On the surface, Bad Company is a film where American government agents recruit a unusual candidate to thwart a terrorist plot. But it really is about the relationship between the agent in charge of the recruitment and the iconoclastic saviour of the country.
Anthony Hopkins plays Gaylord Oakes, the agent responsible for recruiting Jake Hayes (Chris Rock) whose twin brother was apparently working for the CIA but was murdered when trying to procure a suitcase nuclear bomb. The CIA's plan is to use Jake to substitute for his twin and complete the deal with Gundars (Malcolm McDowell), the businessman who possesses the bomb. Everything should be straight-forward but it isn't because someone's trying to kill Jake and grab the bomb for themselves (and someone's trying to kill this individual).
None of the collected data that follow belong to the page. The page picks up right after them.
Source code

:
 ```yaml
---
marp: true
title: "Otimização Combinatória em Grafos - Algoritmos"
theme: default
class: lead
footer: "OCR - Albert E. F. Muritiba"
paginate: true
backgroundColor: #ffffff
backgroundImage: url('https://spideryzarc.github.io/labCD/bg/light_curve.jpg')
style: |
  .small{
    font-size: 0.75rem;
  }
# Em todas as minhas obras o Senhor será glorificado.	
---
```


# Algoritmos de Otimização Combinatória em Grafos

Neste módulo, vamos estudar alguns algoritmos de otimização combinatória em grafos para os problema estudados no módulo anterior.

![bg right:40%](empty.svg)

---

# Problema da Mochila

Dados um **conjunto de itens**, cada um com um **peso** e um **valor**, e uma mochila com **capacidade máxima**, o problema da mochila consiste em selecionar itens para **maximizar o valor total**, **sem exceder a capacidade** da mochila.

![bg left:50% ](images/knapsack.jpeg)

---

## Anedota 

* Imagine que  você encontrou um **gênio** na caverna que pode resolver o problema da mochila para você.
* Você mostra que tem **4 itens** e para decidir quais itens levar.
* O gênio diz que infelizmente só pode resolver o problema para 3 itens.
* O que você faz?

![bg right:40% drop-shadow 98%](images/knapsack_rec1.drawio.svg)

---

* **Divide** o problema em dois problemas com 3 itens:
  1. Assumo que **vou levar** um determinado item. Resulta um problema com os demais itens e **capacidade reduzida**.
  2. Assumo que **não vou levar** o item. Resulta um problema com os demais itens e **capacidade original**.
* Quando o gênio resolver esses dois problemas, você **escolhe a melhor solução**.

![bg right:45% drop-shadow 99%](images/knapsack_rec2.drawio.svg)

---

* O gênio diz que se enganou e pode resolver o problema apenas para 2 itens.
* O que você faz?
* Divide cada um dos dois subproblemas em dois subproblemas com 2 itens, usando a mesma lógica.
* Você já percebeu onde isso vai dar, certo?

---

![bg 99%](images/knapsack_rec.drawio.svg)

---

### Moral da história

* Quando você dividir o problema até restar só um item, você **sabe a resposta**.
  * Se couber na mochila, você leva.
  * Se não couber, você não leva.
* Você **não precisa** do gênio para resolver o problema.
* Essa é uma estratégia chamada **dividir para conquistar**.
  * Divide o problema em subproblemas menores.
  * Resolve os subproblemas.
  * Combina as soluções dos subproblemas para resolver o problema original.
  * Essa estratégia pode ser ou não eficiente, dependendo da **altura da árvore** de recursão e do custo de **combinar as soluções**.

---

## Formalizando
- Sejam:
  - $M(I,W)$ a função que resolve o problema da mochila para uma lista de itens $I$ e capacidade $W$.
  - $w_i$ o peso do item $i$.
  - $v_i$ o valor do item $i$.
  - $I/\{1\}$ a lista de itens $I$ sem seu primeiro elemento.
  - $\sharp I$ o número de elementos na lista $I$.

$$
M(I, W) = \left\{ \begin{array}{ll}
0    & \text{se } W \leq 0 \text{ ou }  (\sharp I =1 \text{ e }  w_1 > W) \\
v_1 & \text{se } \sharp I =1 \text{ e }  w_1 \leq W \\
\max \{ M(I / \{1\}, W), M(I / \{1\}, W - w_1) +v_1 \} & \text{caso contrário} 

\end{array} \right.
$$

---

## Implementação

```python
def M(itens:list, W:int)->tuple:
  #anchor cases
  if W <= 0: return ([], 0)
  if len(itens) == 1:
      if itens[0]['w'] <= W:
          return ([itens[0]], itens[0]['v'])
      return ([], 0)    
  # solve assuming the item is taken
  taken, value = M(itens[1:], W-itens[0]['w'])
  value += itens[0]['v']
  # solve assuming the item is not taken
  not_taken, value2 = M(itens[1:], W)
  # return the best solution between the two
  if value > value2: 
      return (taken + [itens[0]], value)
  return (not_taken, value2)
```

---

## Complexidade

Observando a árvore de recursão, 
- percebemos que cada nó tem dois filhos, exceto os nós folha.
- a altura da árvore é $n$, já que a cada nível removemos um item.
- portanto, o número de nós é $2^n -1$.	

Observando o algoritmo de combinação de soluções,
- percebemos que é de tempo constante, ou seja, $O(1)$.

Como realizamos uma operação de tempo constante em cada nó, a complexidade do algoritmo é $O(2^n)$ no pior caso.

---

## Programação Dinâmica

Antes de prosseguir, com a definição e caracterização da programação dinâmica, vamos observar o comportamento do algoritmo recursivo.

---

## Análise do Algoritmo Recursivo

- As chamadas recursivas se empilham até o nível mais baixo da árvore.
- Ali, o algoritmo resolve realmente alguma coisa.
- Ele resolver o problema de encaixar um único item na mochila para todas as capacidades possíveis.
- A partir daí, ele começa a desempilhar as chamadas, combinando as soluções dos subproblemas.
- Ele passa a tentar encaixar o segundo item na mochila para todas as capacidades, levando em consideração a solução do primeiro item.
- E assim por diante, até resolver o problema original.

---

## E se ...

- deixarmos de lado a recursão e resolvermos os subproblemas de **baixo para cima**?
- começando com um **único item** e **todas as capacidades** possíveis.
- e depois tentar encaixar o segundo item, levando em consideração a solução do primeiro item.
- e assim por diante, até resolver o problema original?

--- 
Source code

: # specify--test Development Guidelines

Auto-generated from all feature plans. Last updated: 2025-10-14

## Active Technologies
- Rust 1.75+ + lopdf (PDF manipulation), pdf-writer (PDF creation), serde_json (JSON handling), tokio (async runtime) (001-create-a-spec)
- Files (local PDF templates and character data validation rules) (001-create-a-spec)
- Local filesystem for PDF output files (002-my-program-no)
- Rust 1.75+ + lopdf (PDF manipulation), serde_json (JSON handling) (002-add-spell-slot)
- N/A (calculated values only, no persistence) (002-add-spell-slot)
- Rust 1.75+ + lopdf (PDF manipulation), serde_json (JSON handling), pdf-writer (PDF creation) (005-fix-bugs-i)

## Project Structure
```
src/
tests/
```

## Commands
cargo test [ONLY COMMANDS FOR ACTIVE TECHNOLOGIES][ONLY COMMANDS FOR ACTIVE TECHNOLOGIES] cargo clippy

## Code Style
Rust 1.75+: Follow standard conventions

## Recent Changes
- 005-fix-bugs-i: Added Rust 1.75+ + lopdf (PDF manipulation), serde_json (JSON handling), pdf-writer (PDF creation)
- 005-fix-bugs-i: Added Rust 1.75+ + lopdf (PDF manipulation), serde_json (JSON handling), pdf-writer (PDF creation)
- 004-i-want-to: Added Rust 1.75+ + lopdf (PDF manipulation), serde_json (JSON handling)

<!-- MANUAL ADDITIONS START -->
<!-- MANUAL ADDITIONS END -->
It isn't important to keep track of the double- and triple-crosses. The important thing is that Hopkins and Rock don't have much chemistry though it could just be an editing issue: Hopkins delivers some of his lines with dryness that would shame the Sahara, but some of them end up being completely incongruous. Rock goes about his shtick with a decent amount of gusto, but he's mostly just spewing saliva in the wind. The action sequences are loud, but fairly decent.
Bad Company has its funny moments and is worth renting if you're out of choices and need to kill some time.